Prescription Act 1832

PRESCRIPTION ACT 1832

CAP. LXXI.

An Act for shortening the Time of Prescription in certain Cases. [1st August 1832.]

Claims to Right of Common and other Profits a prendre, not to be defeated after Thirty Years Enjoyment by shewing the Commencement;

after Sixty Years Enjoyment the Right to be absolute, unless had by Consent or Agreement.

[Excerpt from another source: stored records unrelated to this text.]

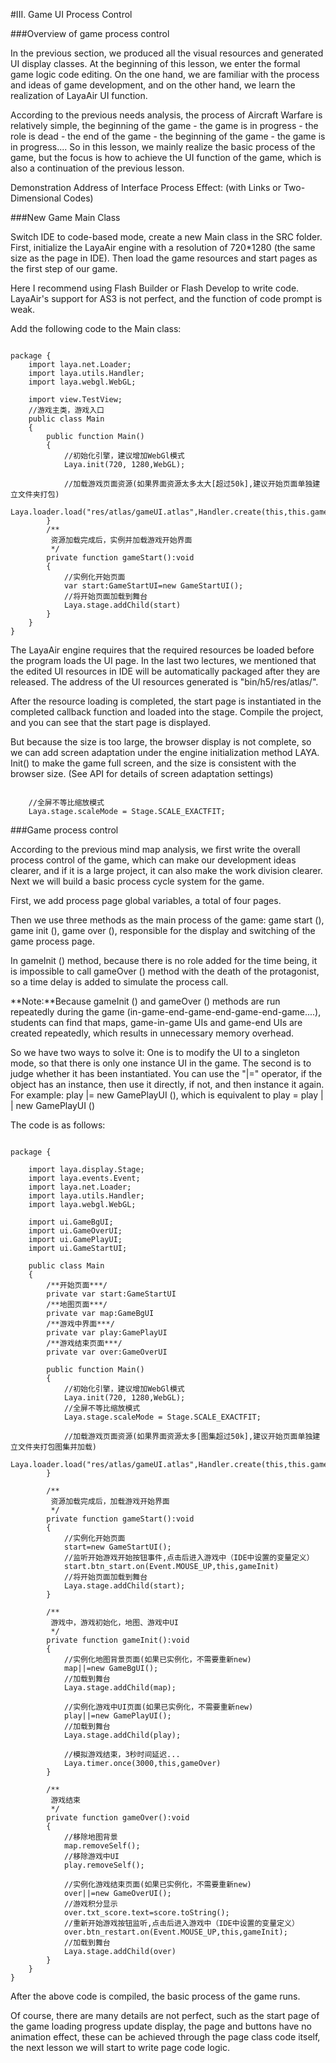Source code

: #III. Game UI Process Control

###Overview of game process control

In the previous section, we produced all the visual resources and generated UI display classes. At the beginning of this lesson, we enter the formal game logic code editing. On the one hand, we are familiar with the process and ideas of game development, and on the other hand, we learn the realization of LayaAir UI function.

According to the previous needs analysis, the process of Aircraft Warfare is relatively simple, the beginning of the game - the game is in progress - the role is dead - the end of the game - the beginning of the game - the game is in progress.... So in this lesson, we mainly realize the basic process of the game, but the focus is how to achieve the UI function of the game, which is also a continuation of the previous lesson.

Demonstration Address of Interface Process Effect: (with Links or Two-Dimensional Codes)



###New Game Main Class

Switch IDE to code-based mode, create a new Main class in the SRC folder. First, initialize the LayaAir engine with a resolution of 720*1280 (the same size as the page in IDE). Then load the game resources and start pages as the first step of our game.

Here I recommend using Flash Builder or Flash Develop to write code. LayaAir's support for AS3 is not perfect, and the function of code prompt is weak.

Add the following code to the Main class:


```

package {
	import laya.net.Loader;
	import laya.utils.Handler;
	import laya.webgl.WebGL;
	
	import view.TestView;
	//游戏主类，游戏入口
	public class Main 
	{
		public function Main()
		{
			//初始化引擎，建议增加WebGl模式
			Laya.init(720, 1280,WebGL);

			//加载游戏页面资源(如果界面资源太多太大[超过50k],建议开始页面单独建立文件夹打包)
			Laya.loader.load("res/atlas/gameUI.atlas",Handler.create(this,this.gameStart))
		}
		/**
		 资源加载完成后，实例并加载游戏开始界面
		 */
		private function gameStart():void
		{
            //实例化开始页面
			var start:GameStartUI=new GameStartUI();
			//将开始页面加载到舞台
			Laya.stage.addChild(start)
		}
	}
}
```


The LayaAir engine requires that the required resources be loaded before the program loads the UI page. In the last two lectures, we mentioned that the edited UI resources in IDE will be automatically packaged after they are released. The address of the UI resources generated is "bin/h5/res/atlas/".

After the resource loading is completed, the start page is instantiated in the completed callback function and loaded into the stage. Compile the project, and you can see that the start page is displayed.

But because the size is too large, the browser display is not complete, so we can add screen adaptation under the engine initialization method LAYA. Init() to make the game full screen, and the size is consistent with the browser size. (See API for details of screen adaptation settings)


```

	//全屏不等比缩放模式
	Laya.stage.scaleMode = Stage.SCALE_EXACTFIT;
```




###Game process control

According to the previous mind map analysis, we first write the overall process control of the game, which can make our development ideas clearer, and if it is a large project, it can also make the work division clearer. Next we will build a basic process cycle system for the game.

First, we add process page global variables, a total of four pages.

Then we use three methods as the main process of the game: game start (), game init (), game over (), responsible for the display and switching of the game process page.

In gameInit () method, because there is no role added for the time being, it is impossible to call gameOver () method with the death of the protagonist, so a time delay is added to simulate the process call.

**Note:**Because gameInit () and gameOver () methods are run repeatedly during the game (in-game-end-game-end-game-end-game....), students can find that maps, game-in-game UIs and game-end UIs are created repeatedly, which results in unnecessary memory overhead.

So we have two ways to solve it:
One is to modify the UI to a singleton mode, so that there is only one instance UI in the game.
The second is to judge whether it has been instantiated. You can use the "|=" operator, if the object has an instance, then use it directly, if not, and then instance it again.
For example: play |= new GamePlayUI (), which is equivalent to play = play | | new GamePlayUI ()

The code is as follows:


```

package {
	
	import laya.display.Stage;
	import laya.events.Event;
	import laya.net.Loader;
	import laya.utils.Handler;
	import laya.webgl.WebGL;
	
	import ui.GameBgUI;
	import ui.GameOverUI;
	import ui.GamePlayUI;
	import ui.GameStartUI;
	
	public class Main
	{
		/**开始页面***/
		private var start:GameStartUI
		/**地图页面***/
		private var map:GameBgUI
		/**游戏中界面***/
		private var play:GamePlayUI
		/**游戏结束页面***/
		private var over:GameOverUI
		
		public function Main()
		{
			//初始化引擎，建议增加WebGl模式
			Laya.init(720, 1280,WebGL);
			//全屏不等比缩放模式
			Laya.stage.scaleMode = Stage.SCALE_EXACTFIT;
			
			//加载游戏页面资源(如果界面资源太多[图集超过50k],建议开始页面单独建立文件夹打包图集并加载)
			Laya.loader.load("res/atlas/gameUI.atlas",Handler.create(this,this.gameStart))
		}
		
		/**
		 资源加载完成后，加载游戏开始界面
		 */
		private function gameStart():void
		{
			//实例化开始页面
			start=new GameStartUI();
			//监听开始游戏开始按钮事件,点击后进入游戏中（IDE中设置的变量定义）
			start.btn_start.on(Event.MOUSE_UP,this,gameInit)
			//将开始页面加载到舞台
			Laya.stage.addChild(start);
		}
		
		/**
		 游戏中，游戏初始化，地图、游戏中UI
		 */
		private function gameInit():void
		{
			//实例化地图背景页面(如果已实例化，不需要重新new)
			map||=new GameBgUI();
			//加载到舞台
			Laya.stage.addChild(map);
			
			//实例化游戏中UI页面(如果已实例化，不需要重新new)
			play||=new GamePlayUI();
			//加载到舞台
			Laya.stage.addChild(play);
			
			//模拟游戏结束，3秒时间延迟...
			Laya.timer.once(3000,this,gameOver)
		}
		
		/**
		 游戏结束
		 */
		private function gameOver():void
		{
			//移除地图背景
			map.removeSelf();
			//移除游戏中UI
			play.removeSelf();
			
			//实例化游戏结束页面(如果已实例化，不需要重新new)
			over||=new GameOverUI();
			//游戏积分显示
			over.txt_score.text=score.toString();
			//重新开始游戏按钮监听,点击后进入游戏中（IDE中设置的变量定义）
			over.btn_restart.on(Event.MOUSE_UP,this,gameInit);
			//加载到舞台
			Laya.stage.addChild(over)
		}
	}
}
```


After the above code is compiled, the basic process of the game runs.

Of course, there are many details are not perfect, such as the start page of the game loading progress update display, the page and buttons have no animation effect, these can be achieved through the page class code itself, the next lesson we will start to write page code logic.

WHEREAS the Expression ‘Time Immemorial, or Time whereof the Memory of Man runneth not to the contrary,’ is now by the Law of England in many Cases considered to include and denote the whole Period of Time from the Reign of King Richard the First, whereby the Title to Matters that have been long enjoyed is sometimes defeated by showing the Commencement of such Enjoyment, which is in many Cases productive of Inconvenience and Injustice; for Remedy thereof be it enacted by the King’s most Excellent Majesty, by and with the Advice and Consent of the Lords Spiritual and Temporal, and Commons, in this present Parliament assembled, and by the Authority of the same, That no Claim which may be lawfully made at the Common Law, by Custom, Prescription, or Grant, to any Right of Common or other Profit or Benefit to be taken and enjoyed from or upon any Land of our Sovereign Lord the King, His Heirs or Successors, or any Land being Parcel of the Duchy of Lancaster or of the Duchy of Cornwall, or of any, Ecclesiastical or Lay Person, or Body Corporate, except such Matters and Things as are herein specially provided for, and except Tithes, Rent, and Services, shall, where such Right, Profit, or Benefit shall have been actually taken and enjoyed by any Person claiming Right thereto without Interruption for the full Period of Thirty Years, be defeated or destroyed by showing only that such Right, Profit, or Benefit was first taken or enjoyed at any Time prior to such Period of Thirty Years, but nevertheless such Claim may be defeated in any other Way by which the same is now liable to be defeated; and when such Right, Profit, or Benefit shall have been so taken and enjoyed as aforesaid for the full Period of Sixty Years, the Right thereto shall be deemed absolute and indefeasible, unless it shall appear that the same, was taken and enjoyed by some Consent or Agreement expressly made or given for that Purpose by Deed or Writing.